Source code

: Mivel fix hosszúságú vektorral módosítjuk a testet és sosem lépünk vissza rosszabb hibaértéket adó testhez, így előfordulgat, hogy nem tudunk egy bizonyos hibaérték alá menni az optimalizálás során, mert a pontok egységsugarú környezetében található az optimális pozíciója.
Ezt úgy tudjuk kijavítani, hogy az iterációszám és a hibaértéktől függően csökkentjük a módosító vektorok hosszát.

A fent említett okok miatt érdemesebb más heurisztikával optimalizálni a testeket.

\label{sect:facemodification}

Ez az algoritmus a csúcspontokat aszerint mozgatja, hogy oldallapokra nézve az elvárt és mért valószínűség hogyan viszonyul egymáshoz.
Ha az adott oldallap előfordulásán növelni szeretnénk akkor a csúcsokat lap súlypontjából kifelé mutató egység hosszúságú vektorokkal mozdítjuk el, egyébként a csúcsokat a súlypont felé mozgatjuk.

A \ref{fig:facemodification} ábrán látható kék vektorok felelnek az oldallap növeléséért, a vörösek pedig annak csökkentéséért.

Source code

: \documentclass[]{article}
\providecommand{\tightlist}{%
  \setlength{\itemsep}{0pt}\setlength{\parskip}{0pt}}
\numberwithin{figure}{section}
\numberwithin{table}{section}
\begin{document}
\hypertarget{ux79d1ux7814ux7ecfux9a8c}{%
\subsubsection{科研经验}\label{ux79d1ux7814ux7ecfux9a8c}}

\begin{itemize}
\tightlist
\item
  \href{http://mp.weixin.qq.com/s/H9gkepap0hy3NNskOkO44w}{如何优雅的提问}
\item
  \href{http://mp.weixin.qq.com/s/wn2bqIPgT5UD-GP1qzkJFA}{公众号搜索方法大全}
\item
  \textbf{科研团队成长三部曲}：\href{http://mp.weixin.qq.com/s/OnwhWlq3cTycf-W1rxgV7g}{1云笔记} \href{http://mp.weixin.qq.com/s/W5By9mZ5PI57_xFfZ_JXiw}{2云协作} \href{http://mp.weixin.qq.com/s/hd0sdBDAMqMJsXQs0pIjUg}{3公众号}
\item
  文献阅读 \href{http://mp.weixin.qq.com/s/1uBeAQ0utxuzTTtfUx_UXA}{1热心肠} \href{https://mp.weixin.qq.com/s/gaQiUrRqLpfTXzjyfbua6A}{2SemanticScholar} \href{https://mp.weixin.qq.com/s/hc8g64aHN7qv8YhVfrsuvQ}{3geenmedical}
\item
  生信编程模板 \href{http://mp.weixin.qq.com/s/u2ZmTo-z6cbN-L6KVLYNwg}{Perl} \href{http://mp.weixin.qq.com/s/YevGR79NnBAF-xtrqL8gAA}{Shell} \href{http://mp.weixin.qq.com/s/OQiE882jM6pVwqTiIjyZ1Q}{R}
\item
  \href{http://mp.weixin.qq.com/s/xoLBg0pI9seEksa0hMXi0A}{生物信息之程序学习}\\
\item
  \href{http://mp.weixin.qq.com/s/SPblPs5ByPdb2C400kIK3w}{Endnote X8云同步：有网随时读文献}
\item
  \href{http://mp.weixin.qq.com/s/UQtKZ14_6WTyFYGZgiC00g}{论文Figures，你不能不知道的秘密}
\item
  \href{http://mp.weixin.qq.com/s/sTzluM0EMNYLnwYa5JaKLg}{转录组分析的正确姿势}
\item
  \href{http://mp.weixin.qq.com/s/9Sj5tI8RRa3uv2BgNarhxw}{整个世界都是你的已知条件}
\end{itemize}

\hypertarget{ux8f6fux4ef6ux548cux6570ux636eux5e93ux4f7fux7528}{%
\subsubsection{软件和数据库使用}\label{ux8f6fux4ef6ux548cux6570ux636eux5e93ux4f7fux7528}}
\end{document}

# # # # # # #

(Problem)
The goal is a faithful transcription of every entry above.

(Result for this task)
Source code

: Mivel fix hosszúságú vektorral módosítjuk a testet és sosem lépünk vissza rosszabb hibaértéket adó testhez, így előfordulgat, hogy nem tudunk egy bizonyos hibaérték alá menni az optimalizálás során, mert a pontok egységsugarú környezetében található az optimális pozíciója.
Ezt úgy tudjuk kijavítani, hogy az iterációszám és a hibaértéktől függően csökkentjük a módosító vektorok hosszát.

A fent említett okok miatt érdemesebb más heurisztikával optimalizálni a testeket.

\label{sect:facemodification}

Ez az algoritmus a csúcspontokat aszerint mozgatja, hogy oldallapokra nézve az elvárt és mért valószínűség hogyan viszonyul egymáshoz.
Ha az adott oldallap előfordulásán növelni szeretnénk akkor a csúcsokat lap súlypontjából kifelé mutató egység hosszúságú vektorokkal mozdítjuk el, egyébként a csúcsokat a súlypont felé mozgatjuk.

A \ref{fig:facemodification} ábrán látható kék vektorok felelnek az oldallap növeléséért, a vörösek pedig annak csökkentéséért.

Source code

: \documentclass[]{article}
\providecommand{\tightlist}{%
  \setlength{\itemsep}{0pt}\setlength{\parskip}{0pt}}
\numberwithin{figure}{section}
\numberwithin{table}{section}
\begin{document}
\hypertarget{ux79d1ux7814ux7ecfux9a8c}{%
\subsubsection{科研经验}\label{ux79d1ux7814ux7ecfux9a8c}}

\begin{itemize}
\tightlist
\item
  \href{http://mp.weixin.qq.com/s/H9gkepap0hy3NNskOkO44w}{如何优雅的提问}
\item
  \href{http://mp.weixin.qq.com/s/wn2bqIPgT5UD-GP1qzkJFA}{公众号搜索方法大全}
\item
  \textbf{科研团队成长三部曲}：\href{http://mp.weixin.qq.com/s/OnwhWlq3cTycf-W1rxgV7g}{1云笔记} \href{http://mp.weixin.qq.com/s/W5By9mZ5PI57_xFfZ_JXiw}{2云协作} \href{http://mp.weixin.qq.com/s/hd0sdBDAMqMJsXQs0pIjUg}{3公众号}
\item
  文献阅读 \href{http://mp.weixin.qq.com/s/1uBeAQ0utxuzTTtfUx_UXA}{1热心肠} \href{https://mp.weixin.qq.com/s/gaQiUrRqLpfTXzjyfbua6A}{2SemanticScholar} \href{https://mp.weixin.qq.com/s/hc8g64aHN7qv8YhVfrsuvQ}{3geenmedical}
\item
  生信编程模板 \href{http://mp.weixin.qq.com/s/u2ZmTo-z6cbN-L6KVLYNwg}{Perl} \href{http://mp.weixin.qq.com/s/YevGR79NnBAF-xtrqL8gAA}{Shell} \href{http://mp.weixin.qq.com/s/OQiE882jM6pVwqTiIjyZ1Q}{R}
\item
  \href{http://mp.weixin.qq.com/s/xoLBg0pI9seEksa0hMXi0A}{生物信息之程序学习}\\
\item
  \href{http://mp.weixin.qq.com/s/SPblPs5ByPdb2C400kIK3w}{Endnote X8云同步：有网随时读文献}
\item
  \href{http://mp.weixin.qq.com/s/UQtKZ14_6WTyFYGZgiC00g}{论文Figures，你不能不知道的秘密}
\item
  \href{http://mp.weixin.qq.com/s/sTzluM0EMNYLnwYa5JaKLg}{转录组分析的正确姿势}
\item
  \href{http://mp.weixin.qq.com/s/9Sj5tI8RRa3uv2BgNarhxw}{整个世界都是你的已知条件}
\end{itemize}

\hypertarget{ux8f6fux4ef6ux548cux6570ux636eux5e93ux4f7fux7528}{%
\subsubsection{软件和数据库使用}\label{ux8f6fux4ef6ux548cux6570ux636eux5e93ux4f7fux7528}}
\end{document}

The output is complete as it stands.